[Required work]
Given the entries that follow, write out exactly the lines starting at the one containing "SNN as it processes" and ending at the one containing "Notice that we", both ends included, and only those.
(Beginning of Data for the task)
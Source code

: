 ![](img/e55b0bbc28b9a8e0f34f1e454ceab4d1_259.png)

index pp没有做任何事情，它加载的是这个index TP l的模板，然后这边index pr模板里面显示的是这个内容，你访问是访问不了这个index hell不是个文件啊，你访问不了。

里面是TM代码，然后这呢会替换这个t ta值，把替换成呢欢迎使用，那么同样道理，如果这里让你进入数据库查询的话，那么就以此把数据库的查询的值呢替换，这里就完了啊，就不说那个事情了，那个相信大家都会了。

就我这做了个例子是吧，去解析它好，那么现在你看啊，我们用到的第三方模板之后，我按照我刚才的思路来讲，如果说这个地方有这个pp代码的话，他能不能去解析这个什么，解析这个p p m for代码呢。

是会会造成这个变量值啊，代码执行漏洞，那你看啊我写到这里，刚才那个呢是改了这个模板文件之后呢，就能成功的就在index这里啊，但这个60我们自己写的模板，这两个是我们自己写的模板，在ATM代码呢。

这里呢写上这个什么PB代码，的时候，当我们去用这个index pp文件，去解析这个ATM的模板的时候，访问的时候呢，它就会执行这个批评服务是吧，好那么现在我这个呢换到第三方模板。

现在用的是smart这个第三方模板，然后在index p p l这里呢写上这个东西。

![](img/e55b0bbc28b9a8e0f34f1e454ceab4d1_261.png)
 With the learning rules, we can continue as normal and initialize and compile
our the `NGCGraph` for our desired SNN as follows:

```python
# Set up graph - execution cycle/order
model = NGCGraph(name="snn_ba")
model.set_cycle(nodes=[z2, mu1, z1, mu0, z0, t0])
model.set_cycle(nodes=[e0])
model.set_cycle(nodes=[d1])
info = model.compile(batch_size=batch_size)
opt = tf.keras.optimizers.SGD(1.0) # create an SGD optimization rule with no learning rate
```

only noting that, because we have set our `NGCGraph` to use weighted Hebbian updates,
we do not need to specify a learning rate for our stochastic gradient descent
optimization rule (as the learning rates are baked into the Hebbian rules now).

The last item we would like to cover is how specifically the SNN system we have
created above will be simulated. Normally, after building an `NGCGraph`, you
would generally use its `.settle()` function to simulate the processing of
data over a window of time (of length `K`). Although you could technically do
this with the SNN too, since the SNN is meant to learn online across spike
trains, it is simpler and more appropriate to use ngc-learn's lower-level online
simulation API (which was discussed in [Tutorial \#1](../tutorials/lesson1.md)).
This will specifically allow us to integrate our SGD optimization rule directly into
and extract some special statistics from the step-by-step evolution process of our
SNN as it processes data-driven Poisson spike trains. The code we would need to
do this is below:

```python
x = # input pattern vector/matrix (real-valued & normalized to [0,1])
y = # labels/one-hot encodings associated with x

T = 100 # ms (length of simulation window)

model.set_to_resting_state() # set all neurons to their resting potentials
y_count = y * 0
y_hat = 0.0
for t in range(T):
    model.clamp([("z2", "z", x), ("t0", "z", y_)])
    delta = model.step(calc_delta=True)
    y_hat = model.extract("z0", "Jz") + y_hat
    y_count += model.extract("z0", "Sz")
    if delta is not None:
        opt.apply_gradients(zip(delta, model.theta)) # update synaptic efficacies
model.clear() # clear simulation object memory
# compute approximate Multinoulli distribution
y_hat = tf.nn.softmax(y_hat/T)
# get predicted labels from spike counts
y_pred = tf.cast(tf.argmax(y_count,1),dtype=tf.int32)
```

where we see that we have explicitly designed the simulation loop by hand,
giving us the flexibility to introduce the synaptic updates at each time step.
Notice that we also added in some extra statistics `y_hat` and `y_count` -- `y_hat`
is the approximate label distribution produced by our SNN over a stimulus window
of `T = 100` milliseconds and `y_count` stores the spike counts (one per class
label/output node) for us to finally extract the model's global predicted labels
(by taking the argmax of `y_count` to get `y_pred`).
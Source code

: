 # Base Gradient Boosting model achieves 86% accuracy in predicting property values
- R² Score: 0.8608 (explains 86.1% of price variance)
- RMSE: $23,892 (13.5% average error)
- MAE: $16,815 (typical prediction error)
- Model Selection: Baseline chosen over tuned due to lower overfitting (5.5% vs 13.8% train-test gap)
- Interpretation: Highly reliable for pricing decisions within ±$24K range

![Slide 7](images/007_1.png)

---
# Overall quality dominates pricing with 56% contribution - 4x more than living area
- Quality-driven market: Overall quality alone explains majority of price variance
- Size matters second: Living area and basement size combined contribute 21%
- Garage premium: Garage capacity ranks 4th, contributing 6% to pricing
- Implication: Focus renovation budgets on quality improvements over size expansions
(End of Data for the task)
[Answer to this problem]
SNN as it processes data-driven Poisson spike trains. The code we would need to
do this is below:

```python
x = # input pattern vector/matrix (real-valued & normalized to [0,1])
y = # labels/one-hot encodings associated with x

T = 100 # ms (length of simulation window)

model.set_to_resting_state() # set all neurons to their resting potentials
y_count = y * 0
y_hat = 0.0
for t in range(T):
    model.clamp([("z2", "z", x), ("t0", "z", y_)])
    delta = model.step(calc_delta=True)
    y_hat = model.extract("z0", "Jz") + y_hat
    y_count += model.extract("z0", "Sz")
    if delta is not None:
        opt.apply_gradients(zip(delta, model.theta)) # update synaptic efficacies
model.clear() # clear simulation object memory
# compute approximate Multinoulli distribution
y_hat = tf.nn.softmax(y_hat/T)
# get predicted labels from spike counts
y_pred = tf.cast(tf.argmax(y_count,1),dtype=tf.int32)
```

where we see that we have explicitly designed the simulation loop by hand,
giving us the flexibility to introduce the synaptic updates at each time step.
Notice that we also added in some extra statistics `y_hat` and `y_count` -- `y_hat`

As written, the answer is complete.